Les départements d’outre-mer cumulent un certain nombre de disparités économiques et sociales. Les inégalités entre ces territoires et la métropole demeurent importantes. Ainsi, la moitié des foyers dispose d’un revenu mensuel inférieur de 38 % à la moyenne nationale. Par ailleurs, un ménage sur cinq vit en dessous du seuil de pauvreté et cette proportion ne cesse de croître. Une étude de l’INSEE établit même que, sans les allocations et les minimas sociaux, la part des pauvres dans mon département approcherait 50 %.
Les structures démographiques et le marché de l’emploi expliquent ces différences.
À l’échelle européenne, les quatre départements d’outre-mer battent des records en matière de chômage. Trois fois plus élevé que dans l’hexagone, il touche les jeunes de façon extrêmement préoccupante.
Pour la Martinique, par exemple, le taux de chômage des 15-24 ans s’est établi à 61, 2 % en 2009, et la moitié des jeunes qui travaillent occupent des emplois précaires.
Chez les seniors, le taux de chômage est tout aussi préoccupant, puisqu’il atteignait 12, 5 % en 2009. La plupart des seniors chômeurs sont dans cette situation depuis plus d’un an. En outre, le chômage de longue durée concerne les trois quarts des chômeurs, contre le tiers en France métropolitaine.
Compte tenu de cette situation économique et sociale très dégradée, que je viens de décrire, les habitants des départements d’outre-mer seront, dans l’avenir, peu nombreux à pouvoir bénéficier un jour d’une retraite à taux plein. Les pensions sont déjà d’un niveau très faible dans ces départements, et inférieur, en moyenne, au seuil de pauvreté. Pour la Martinique, 34 % des pensionnés sont au minimum vieillesse – le taux est de 30% pour la Réunion –, contre 4 % en métropole.

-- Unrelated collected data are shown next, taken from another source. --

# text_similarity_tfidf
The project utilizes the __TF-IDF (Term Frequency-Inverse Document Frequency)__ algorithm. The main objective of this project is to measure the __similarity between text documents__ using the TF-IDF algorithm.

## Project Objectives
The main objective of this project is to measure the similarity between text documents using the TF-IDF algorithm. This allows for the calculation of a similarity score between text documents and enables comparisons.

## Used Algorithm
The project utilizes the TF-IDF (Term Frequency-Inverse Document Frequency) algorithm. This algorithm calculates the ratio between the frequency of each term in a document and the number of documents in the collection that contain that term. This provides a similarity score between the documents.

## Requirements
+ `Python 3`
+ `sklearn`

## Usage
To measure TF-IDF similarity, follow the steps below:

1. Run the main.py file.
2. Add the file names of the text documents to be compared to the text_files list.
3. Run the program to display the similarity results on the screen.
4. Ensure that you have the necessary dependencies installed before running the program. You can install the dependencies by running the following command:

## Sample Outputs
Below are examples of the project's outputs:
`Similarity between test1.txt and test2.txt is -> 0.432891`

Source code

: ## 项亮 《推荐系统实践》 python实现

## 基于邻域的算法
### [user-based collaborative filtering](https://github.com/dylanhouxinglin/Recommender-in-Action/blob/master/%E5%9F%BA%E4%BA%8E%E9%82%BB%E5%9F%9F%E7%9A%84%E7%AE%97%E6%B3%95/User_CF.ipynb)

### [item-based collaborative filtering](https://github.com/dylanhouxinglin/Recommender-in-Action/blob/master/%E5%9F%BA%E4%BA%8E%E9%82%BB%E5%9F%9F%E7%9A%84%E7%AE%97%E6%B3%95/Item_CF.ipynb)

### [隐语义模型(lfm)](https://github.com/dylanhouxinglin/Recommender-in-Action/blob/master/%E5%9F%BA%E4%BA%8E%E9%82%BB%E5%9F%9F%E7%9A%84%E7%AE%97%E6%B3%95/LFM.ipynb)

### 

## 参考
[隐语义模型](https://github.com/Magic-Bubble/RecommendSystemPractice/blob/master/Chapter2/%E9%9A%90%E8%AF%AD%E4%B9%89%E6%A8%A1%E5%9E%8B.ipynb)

Le mode de calcul des pensions de retraite basé sur la moyenne des vingt-cinq dernières années est extrêmement défavorable aux populations des DOM. En effet, si la loi de départementalisation date du 19 mars 1946, l’extension de la législation sociale s’est mise en place progressivement. Les DOM ont dû attendre de nombreuses années pour bénéficier des mêmes prestations sociales que la métropole.
C’est le cas depuis 2002 pour le RMI. C’est aussi le cas pour les minima de salaires, principalement le SMIC qui n’a été égalisé outre-mer que depuis 1995.

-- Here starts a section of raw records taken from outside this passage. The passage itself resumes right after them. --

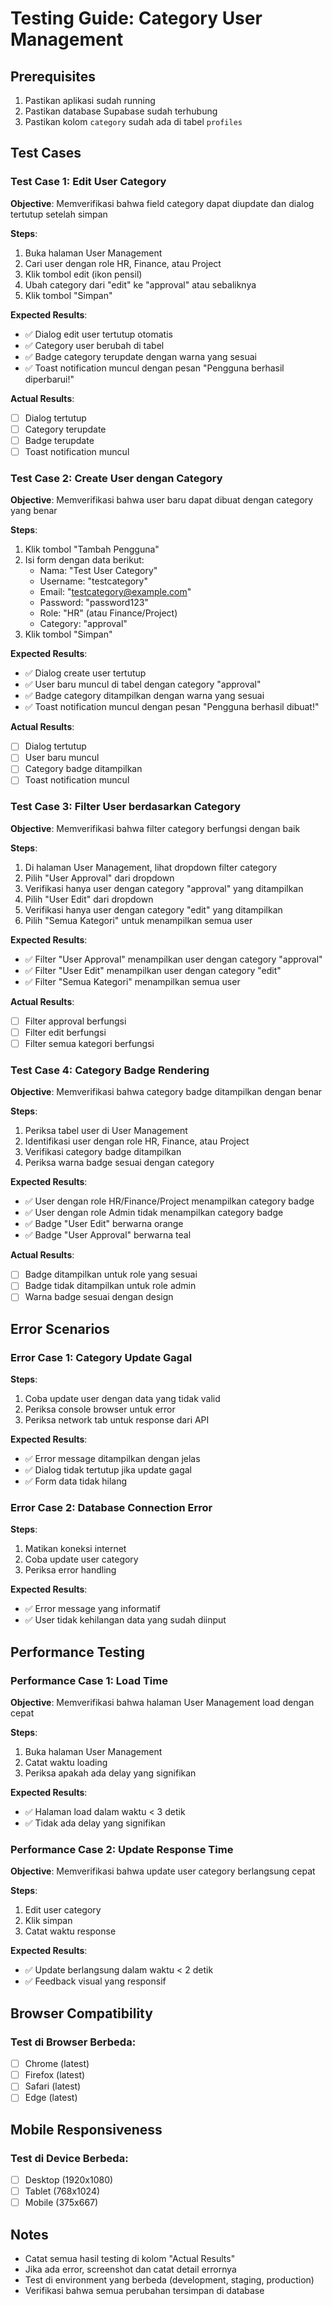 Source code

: # Testing Guide: Category User Management

## Prerequisites
1. Pastikan aplikasi sudah running
2. Pastikan database Supabase sudah terhubung
3. Pastikan kolom `category` sudah ada di tabel `profiles`

## Test Cases

### Test Case 1: Edit User Category
**Objective**: Memverifikasi bahwa field category dapat diupdate dan dialog tertutup setelah simpan

**Steps**:
1. Buka halaman User Management
2. Cari user dengan role HR, Finance, atau Project
3. Klik tombol edit (ikon pensil)
4. Ubah category dari "edit" ke "approval" atau sebaliknya
5. Klik tombol "Simpan"

**Expected Results**:
- ✅ Dialog edit user tertutup otomatis
- ✅ Category user berubah di tabel
- ✅ Badge category terupdate dengan warna yang sesuai
- ✅ Toast notification muncul dengan pesan "Pengguna berhasil diperbarui!"

**Actual Results**:
- [ ] Dialog tertutup
- [ ] Category terupdate
- [ ] Badge terupdate
- [ ] Toast notification muncul

### Test Case 2: Create User dengan Category
**Objective**: Memverifikasi bahwa user baru dapat dibuat dengan category yang benar

**Steps**:
1. Klik tombol "Tambah Pengguna"
2. Isi form dengan data berikut:
   - Nama: "Test User Category"
   - Username: "testcategory"
   - Email: "testcategory@example.com"
   - Password: "password123"
   - Role: "HR" (atau Finance/Project)
   - Category: "approval"
3. Klik tombol "Simpan"

**Expected Results**:
- ✅ Dialog create user tertutup
- ✅ User baru muncul di tabel dengan category "approval"
- ✅ Badge category ditampilkan dengan warna yang sesuai
- ✅ Toast notification muncul dengan pesan "Pengguna berhasil dibuat!"

**Actual Results**:
- [ ] Dialog tertutup
- [ ] User baru muncul
- [ ] Category badge ditampilkan
- [ ] Toast notification muncul

### Test Case 3: Filter User berdasarkan Category
**Objective**: Memverifikasi bahwa filter category berfungsi dengan baik

**Steps**:
1. Di halaman User Management, lihat dropdown filter category
2. Pilih "User Approval" dari dropdown
3. Verifikasi hanya user dengan category "approval" yang ditampilkan
4. Pilih "User Edit" dari dropdown
5. Verifikasi hanya user dengan category "edit" yang ditampilkan
6. Pilih "Semua Kategori" untuk menampilkan semua user

**Expected Results**:
- ✅ Filter "User Approval" menampilkan user dengan category "approval"
- ✅ Filter "User Edit" menampilkan user dengan category "edit"
- ✅ Filter "Semua Kategori" menampilkan semua user

**Actual Results**:
- [ ] Filter approval berfungsi
- [ ] Filter edit berfungsi
- [ ] Filter semua kategori berfungsi

### Test Case 4: Category Badge Rendering
**Objective**: Memverifikasi bahwa category badge ditampilkan dengan benar

**Steps**:
1. Periksa tabel user di User Management
2. Identifikasi user dengan role HR, Finance, atau Project
3. Verifikasi category badge ditampilkan
4. Periksa warna badge sesuai dengan category

**Expected Results**:
- ✅ User dengan role HR/Finance/Project menampilkan category badge
- ✅ User dengan role Admin tidak menampilkan category badge
- ✅ Badge "User Edit" berwarna orange
- ✅ Badge "User Approval" berwarna teal

**Actual Results**:
- [ ] Badge ditampilkan untuk role yang sesuai
- [ ] Badge tidak ditampilkan untuk role admin
- [ ] Warna badge sesuai dengan design

## Error Scenarios

### Error Case 1: Category Update Gagal
**Steps**:
1. Coba update user dengan data yang tidak valid
2. Periksa console browser untuk error
3. Periksa network tab untuk response dari API

**Expected Results**:
- ✅ Error message ditampilkan dengan jelas
- ✅ Dialog tidak tertutup jika update gagal
- ✅ Form data tidak hilang

### Error Case 2: Database Connection Error
**Steps**:
1. Matikan koneksi internet
2. Coba update user category
3. Periksa error handling

**Expected Results**:
- ✅ Error message yang informatif
- ✅ User tidak kehilangan data yang sudah diinput

## Performance Testing

### Performance Case 1: Load Time
**Objective**: Memverifikasi bahwa halaman User Management load dengan cepat

**Steps**:
1. Buka halaman User Management
2. Catat waktu loading
3. Periksa apakah ada delay yang signifikan

**Expected Results**:
- ✅ Halaman load dalam waktu < 3 detik
- ✅ Tidak ada delay yang signifikan

### Performance Case 2: Update Response Time
**Objective**: Memverifikasi bahwa update user category berlangsung cepat

**Steps**:
1. Edit user category
2. Klik simpan
3. Catat waktu response

**Expected Results**:
- ✅ Update berlangsung dalam waktu < 2 detik
- ✅ Feedback visual yang responsif

## Browser Compatibility

### Test di Browser Berbeda:
- [ ] Chrome (latest)
- [ ] Firefox (latest)
- [ ] Safari (latest)
- [ ] Edge (latest)

## Mobile Responsiveness

### Test di Device Berbeda:
- [ ] Desktop (1920x1080)
- [ ] Tablet (768x1024)
- [ ] Mobile (375x667)

## Notes
- Catat semua hasil testing di kolom "Actual Results"
- Jika ada error, screenshot dan catat detail errornya
- Test di environment yang berbeda (development, staging, production)
- Verifikasi bahwa semua perubahan tersimpan di database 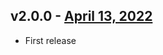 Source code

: ## v2.0.0 - [April 13, 2022](https://github.com/lando/pkg-action/releases/tag/v2.0.0)

* First release
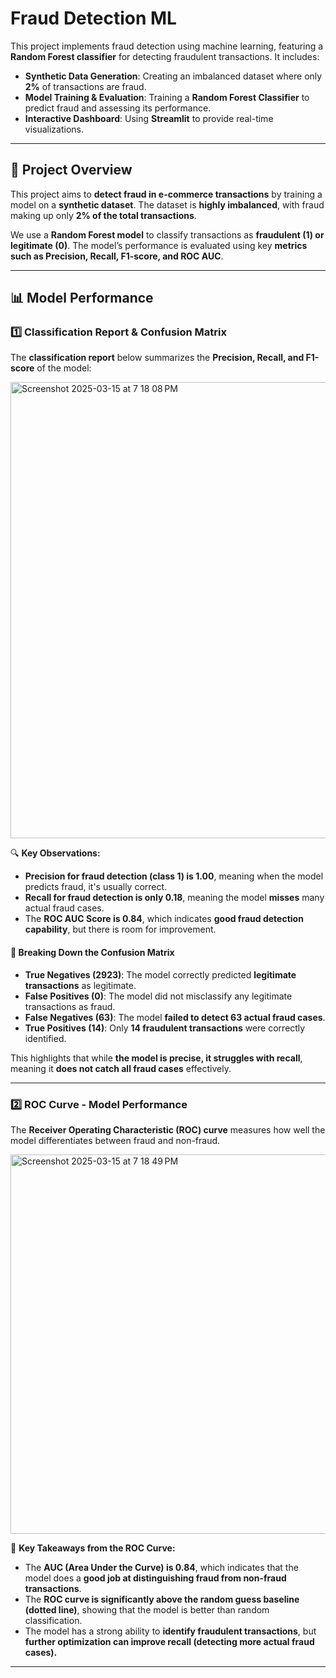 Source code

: # Fraud Detection ML

This project implements fraud detection using machine learning, featuring a **Random Forest classifier** for detecting fraudulent transactions. It includes:

- **Synthetic Data Generation**: Creating an imbalanced dataset where only **2%** of transactions are fraud.
- **Model Training & Evaluation**: Training a **Random Forest Classifier** to predict fraud and assessing its performance.
- **Interactive Dashboard**: Using **Streamlit** to provide real-time visualizations.

---

## 📌 Project Overview  

This project aims to **detect fraud in e-commerce transactions** by training a model on a **synthetic dataset**. The dataset is **highly imbalanced**, with fraud making up only **2% of the total transactions**.

We use a **Random Forest model** to classify transactions as **fraudulent (1) or legitimate (0)**. The model’s performance is evaluated using key **metrics such as Precision, Recall, F1-score, and ROC AUC**.

---

## 📊 Model Performance  

### **1️⃣ Classification Report & Confusion Matrix**  

The **classification report** below summarizes the **Precision, Recall, and F1-score** of the model:  

<img width="730" alt="Screenshot 2025-03-15 at 7 18 08 PM" src="https://github.com/user-attachments/assets/8114720e-760d-425e-8af2-db85fe9ee9f8" />
  

🔍 **Key Observations:**  
- **Precision for fraud detection (class 1) is 1.00**, meaning when the model predicts fraud, it's usually correct.  
- **Recall for fraud detection is only 0.18**, meaning the model **misses** many actual fraud cases.  
- The **ROC AUC Score is 0.84**, which indicates **good fraud detection capability**, but there is room for improvement.

#### 📌 **Breaking Down the Confusion Matrix**
- **True Negatives (2923)**: The model correctly predicted **legitimate transactions** as legitimate.
- **False Positives (0)**: The model did not misclassify any legitimate transactions as fraud.
- **False Negatives (63)**: The model **failed to detect 63 actual fraud cases**.
- **True Positives (14)**: Only **14 fraudulent transactions** were correctly identified.

This highlights that while **the model is precise, it struggles with recall**, meaning it **does not catch all fraud cases** effectively.

---

### **2️⃣ ROC Curve - Model Performance**  

The **Receiver Operating Characteristic (ROC) curve** measures how well the model differentiates between fraud and non-fraud.  

<img width="607" alt="Screenshot 2025-03-15 at 7 18 49 PM" src="https://github.com/user-attachments/assets/e2189a34-8971-4654-b3e5-f3fd23b00354" />
  

📌 **Key Takeaways from the ROC Curve:**  
- The **AUC (Area Under the Curve) is 0.84**, which indicates that the model does a **good job at distinguishing fraud from non-fraud transactions**.  
- The **ROC curve is significantly above the random guess baseline (dotted line)**, showing that the model is better than random classification.  
- The model has a strong ability to **identify fraudulent transactions**, but **further optimization can improve recall (detecting more actual fraud cases).**

---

II faut également savoir que, pendant longtemps, beaucoup d’employeurs, profitant de la situation, n’ont pas cotisé pour leurs employés. C’est pourquoi les anciens travailleurs du secteur privé, en particulier ceux du secteur agricole, ont encore des difficultés à reconstituer des carrières complètes.

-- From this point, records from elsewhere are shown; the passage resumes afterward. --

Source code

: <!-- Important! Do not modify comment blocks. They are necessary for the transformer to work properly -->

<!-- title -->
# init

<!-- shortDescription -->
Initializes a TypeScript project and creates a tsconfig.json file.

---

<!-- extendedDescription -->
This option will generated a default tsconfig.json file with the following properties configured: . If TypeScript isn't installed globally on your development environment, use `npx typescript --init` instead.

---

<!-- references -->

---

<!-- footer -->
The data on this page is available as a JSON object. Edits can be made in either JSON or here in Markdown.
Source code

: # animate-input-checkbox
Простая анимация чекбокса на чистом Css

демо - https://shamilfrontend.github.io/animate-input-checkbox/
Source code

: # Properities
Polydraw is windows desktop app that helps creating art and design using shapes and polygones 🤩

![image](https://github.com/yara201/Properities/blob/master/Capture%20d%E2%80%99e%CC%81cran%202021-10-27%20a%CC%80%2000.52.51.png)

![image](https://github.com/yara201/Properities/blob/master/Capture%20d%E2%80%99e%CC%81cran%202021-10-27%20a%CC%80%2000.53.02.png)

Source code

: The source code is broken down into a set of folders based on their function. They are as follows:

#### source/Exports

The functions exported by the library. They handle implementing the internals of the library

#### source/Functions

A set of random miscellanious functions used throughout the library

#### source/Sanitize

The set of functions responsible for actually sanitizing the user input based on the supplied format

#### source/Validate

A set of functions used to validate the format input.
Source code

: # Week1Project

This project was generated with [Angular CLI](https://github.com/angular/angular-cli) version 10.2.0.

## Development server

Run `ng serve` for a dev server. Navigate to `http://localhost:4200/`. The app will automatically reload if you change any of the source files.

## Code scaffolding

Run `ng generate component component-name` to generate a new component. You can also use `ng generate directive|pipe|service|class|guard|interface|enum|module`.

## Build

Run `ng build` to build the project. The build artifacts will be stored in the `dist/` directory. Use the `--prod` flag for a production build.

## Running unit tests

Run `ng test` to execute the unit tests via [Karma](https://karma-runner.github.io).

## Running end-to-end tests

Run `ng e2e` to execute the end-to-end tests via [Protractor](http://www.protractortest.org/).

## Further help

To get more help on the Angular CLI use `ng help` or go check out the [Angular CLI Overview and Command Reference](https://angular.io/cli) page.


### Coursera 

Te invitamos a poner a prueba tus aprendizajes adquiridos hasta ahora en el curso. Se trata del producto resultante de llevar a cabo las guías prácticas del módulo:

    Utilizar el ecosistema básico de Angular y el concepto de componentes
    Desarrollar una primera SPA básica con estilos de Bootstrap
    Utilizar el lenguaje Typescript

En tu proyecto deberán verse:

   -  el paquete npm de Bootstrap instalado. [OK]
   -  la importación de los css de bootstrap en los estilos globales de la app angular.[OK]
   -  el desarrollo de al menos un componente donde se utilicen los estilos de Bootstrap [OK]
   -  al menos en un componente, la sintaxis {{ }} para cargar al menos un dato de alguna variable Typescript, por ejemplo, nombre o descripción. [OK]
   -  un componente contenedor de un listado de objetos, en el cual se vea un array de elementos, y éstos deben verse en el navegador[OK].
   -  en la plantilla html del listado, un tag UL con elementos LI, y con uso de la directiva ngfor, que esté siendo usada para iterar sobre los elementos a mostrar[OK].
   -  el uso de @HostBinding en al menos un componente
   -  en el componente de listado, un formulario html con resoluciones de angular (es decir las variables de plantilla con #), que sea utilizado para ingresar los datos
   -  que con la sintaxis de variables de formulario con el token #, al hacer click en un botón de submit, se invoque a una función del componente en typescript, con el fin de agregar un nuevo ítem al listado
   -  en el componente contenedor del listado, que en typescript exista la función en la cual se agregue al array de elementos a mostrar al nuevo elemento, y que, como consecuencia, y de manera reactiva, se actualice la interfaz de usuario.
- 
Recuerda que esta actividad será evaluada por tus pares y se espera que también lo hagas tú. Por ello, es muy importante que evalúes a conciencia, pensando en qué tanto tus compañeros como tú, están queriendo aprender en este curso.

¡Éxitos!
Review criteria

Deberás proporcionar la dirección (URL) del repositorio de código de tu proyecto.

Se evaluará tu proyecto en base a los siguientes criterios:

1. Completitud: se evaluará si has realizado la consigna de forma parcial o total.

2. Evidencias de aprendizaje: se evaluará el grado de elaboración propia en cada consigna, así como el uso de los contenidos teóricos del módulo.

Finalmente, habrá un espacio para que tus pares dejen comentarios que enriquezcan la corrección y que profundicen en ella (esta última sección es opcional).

En outre, les bas salaires, les temps partiels et les emplois saisonniers sont encore plus nombreux que dans l’hexagone.
Le projet de loi que nous examinons aujourd’hui viendra, à l’évidence, aggraver une situation sociale déjà difficile. Il est donc très étonnant que l’étude d’impact, adossée à ce projet de loi, n’ait pas effectué une analyse des conséquences de cette réforme pour nos territoires.